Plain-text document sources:
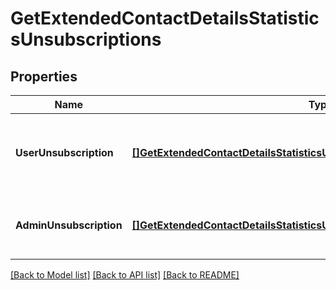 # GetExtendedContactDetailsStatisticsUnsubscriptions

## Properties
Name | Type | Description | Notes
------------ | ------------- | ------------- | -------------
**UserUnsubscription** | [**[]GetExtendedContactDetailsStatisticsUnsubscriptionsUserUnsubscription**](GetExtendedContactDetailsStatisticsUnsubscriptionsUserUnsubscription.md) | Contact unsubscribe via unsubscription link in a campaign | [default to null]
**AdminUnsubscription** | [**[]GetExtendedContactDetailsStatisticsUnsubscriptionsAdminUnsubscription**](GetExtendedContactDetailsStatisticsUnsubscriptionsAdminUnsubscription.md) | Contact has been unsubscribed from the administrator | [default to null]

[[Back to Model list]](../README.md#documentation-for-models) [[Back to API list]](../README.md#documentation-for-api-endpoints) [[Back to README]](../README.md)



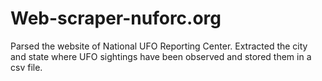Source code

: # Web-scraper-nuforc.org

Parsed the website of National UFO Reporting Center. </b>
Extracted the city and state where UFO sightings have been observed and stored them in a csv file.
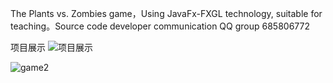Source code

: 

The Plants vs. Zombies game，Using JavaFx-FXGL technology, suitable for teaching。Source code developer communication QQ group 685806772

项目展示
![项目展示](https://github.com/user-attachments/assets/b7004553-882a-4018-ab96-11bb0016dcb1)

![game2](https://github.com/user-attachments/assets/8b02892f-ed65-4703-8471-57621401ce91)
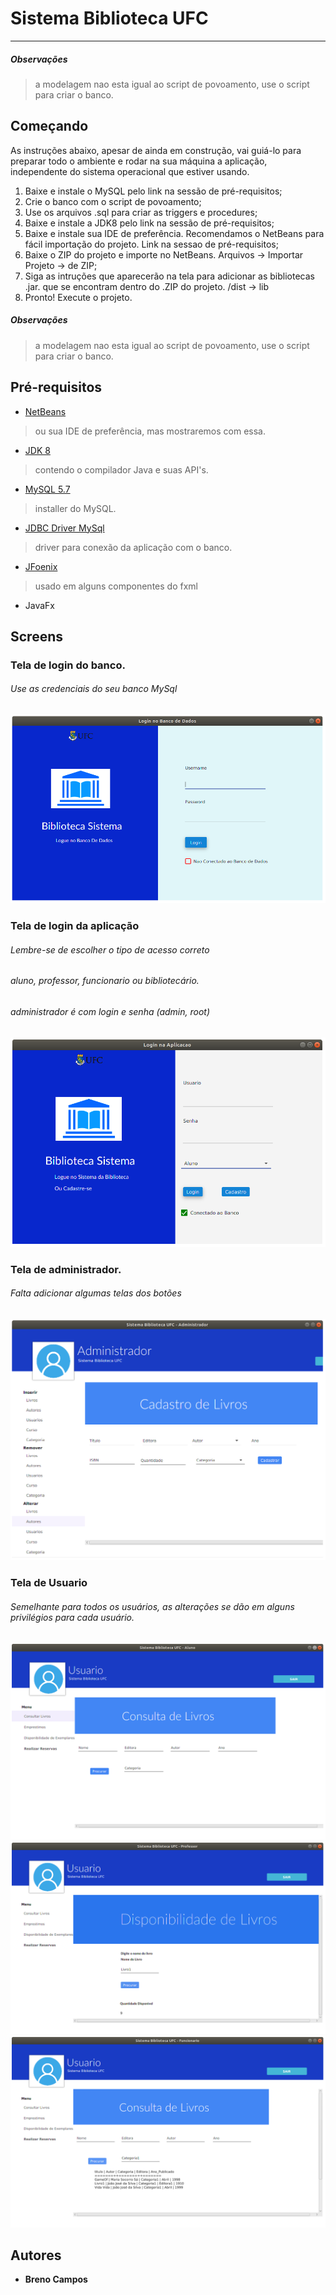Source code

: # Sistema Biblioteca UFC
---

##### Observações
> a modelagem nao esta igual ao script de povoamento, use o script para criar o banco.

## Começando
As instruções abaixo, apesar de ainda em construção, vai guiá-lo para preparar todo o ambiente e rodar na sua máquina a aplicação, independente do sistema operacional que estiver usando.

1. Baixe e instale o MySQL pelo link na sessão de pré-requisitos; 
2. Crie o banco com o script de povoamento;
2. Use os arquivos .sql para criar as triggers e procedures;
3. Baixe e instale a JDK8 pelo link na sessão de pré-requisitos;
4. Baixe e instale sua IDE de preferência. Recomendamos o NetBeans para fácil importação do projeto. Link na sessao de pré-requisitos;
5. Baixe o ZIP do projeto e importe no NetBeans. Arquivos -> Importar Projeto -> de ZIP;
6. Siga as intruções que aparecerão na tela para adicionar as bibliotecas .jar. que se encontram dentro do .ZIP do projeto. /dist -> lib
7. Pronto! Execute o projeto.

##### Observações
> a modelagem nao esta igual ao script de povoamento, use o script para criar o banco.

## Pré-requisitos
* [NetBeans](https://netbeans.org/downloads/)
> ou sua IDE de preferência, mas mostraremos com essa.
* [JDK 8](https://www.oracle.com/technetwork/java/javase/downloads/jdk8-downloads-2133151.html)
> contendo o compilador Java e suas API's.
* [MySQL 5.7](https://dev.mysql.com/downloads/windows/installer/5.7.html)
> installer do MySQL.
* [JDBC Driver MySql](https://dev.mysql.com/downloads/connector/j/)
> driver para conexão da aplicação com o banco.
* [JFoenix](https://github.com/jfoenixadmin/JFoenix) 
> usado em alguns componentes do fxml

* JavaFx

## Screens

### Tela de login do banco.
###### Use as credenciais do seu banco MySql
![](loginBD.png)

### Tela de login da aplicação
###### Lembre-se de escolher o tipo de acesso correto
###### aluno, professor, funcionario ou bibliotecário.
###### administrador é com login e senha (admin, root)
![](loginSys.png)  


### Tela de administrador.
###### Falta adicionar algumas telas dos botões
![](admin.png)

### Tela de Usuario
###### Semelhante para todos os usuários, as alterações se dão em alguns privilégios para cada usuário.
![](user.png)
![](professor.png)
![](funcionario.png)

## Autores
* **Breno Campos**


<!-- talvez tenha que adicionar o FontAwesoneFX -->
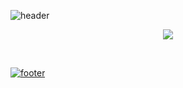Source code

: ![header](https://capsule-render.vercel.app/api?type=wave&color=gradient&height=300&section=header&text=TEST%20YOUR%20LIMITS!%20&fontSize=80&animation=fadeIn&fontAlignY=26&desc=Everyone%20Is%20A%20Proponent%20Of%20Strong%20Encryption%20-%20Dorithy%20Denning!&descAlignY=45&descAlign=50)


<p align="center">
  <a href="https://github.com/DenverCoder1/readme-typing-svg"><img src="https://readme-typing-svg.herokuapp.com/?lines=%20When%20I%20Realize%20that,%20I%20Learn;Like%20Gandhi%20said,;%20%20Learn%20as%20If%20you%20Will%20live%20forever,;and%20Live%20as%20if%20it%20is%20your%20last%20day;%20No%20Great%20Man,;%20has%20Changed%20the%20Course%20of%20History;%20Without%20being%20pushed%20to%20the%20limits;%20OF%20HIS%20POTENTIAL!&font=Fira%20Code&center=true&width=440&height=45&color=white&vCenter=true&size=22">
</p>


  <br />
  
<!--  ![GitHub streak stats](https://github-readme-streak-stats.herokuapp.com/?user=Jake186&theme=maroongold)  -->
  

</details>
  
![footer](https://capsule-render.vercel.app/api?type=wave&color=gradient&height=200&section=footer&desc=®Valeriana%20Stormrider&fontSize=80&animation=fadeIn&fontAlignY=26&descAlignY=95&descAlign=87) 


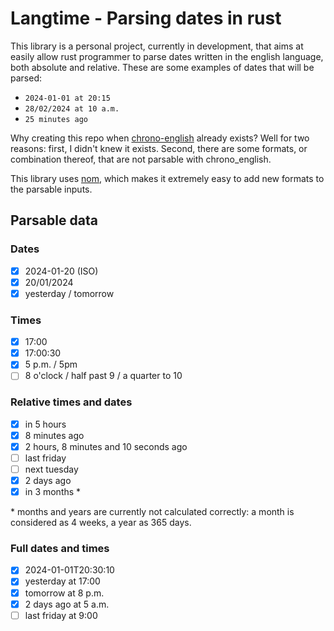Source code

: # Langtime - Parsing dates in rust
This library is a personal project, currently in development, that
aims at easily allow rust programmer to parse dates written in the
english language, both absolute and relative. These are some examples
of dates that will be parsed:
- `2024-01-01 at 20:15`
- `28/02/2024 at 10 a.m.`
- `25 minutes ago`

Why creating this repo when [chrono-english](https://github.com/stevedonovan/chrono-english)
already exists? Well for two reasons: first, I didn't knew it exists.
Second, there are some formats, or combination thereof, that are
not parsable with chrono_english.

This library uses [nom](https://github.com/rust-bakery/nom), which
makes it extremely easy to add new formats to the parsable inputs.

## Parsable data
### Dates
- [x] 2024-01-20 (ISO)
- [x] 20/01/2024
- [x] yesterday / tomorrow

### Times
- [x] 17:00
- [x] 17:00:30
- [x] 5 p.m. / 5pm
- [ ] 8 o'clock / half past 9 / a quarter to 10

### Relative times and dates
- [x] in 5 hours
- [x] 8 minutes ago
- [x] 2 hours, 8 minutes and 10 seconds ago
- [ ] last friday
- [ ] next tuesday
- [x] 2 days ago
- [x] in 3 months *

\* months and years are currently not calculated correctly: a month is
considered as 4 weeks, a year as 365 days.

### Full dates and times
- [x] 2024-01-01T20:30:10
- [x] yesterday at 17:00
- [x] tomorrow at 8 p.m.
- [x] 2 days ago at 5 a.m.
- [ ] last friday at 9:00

#### Instructions for the task
Wherever a line of the records above contains the string "项目展示", copy that line out.

#### Answer
项目展示
![项目展示](https://github.com/user-attachments/assets/b7004553-882a-4018-ab96-11bb0016dcb1)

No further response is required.